**Your objective:** The copy you return must match the listing word for word and carry no pictures.

--- --- ---

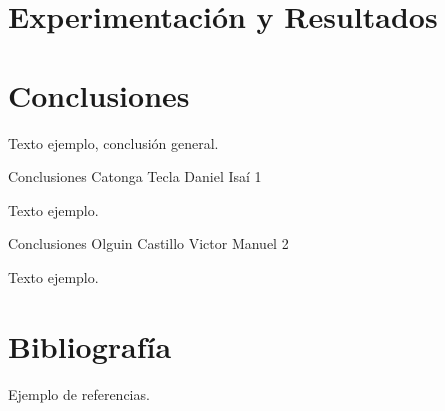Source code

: \documentclass[12pt,twoside]{article}
\begin{document}
\begin{itemize}
\end{itemize}
\newpage
\section{Experimentación y Resultados}

\newpage
\section{Conclusiones}

Texto ejemplo, conclusión general.
\medskip

Conclusiones Catonga Tecla Daniel Isaí 1
\par
Texto ejemplo.

\medskip

Conclusiones Olguin Castillo Victor Manuel 2
\par
Texto ejemplo.

\newpage
\section{Bibliograf\'ia}

Ejemplo de referencias.
\printbibliography[title={ }]
\end{document}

--- --- ---

**Your response:**
Source code

: \documentclass[12pt,twoside]{article}
\begin{document}
\begin{itemize}
\end{itemize}
\newpage
\section{Experimentación y Resultados}

\newpage
\section{Conclusiones}

Texto ejemplo, conclusión general.
\medskip

Conclusiones Catonga Tecla Daniel Isaí 1
\par
Texto ejemplo.

\medskip

Conclusiones Olguin Castillo Victor Manuel 2
\par
Texto ejemplo.

\newpage
\section{Bibliograf\'ia}

Ejemplo de referencias.
\printbibliography[title={ }]
\end{document}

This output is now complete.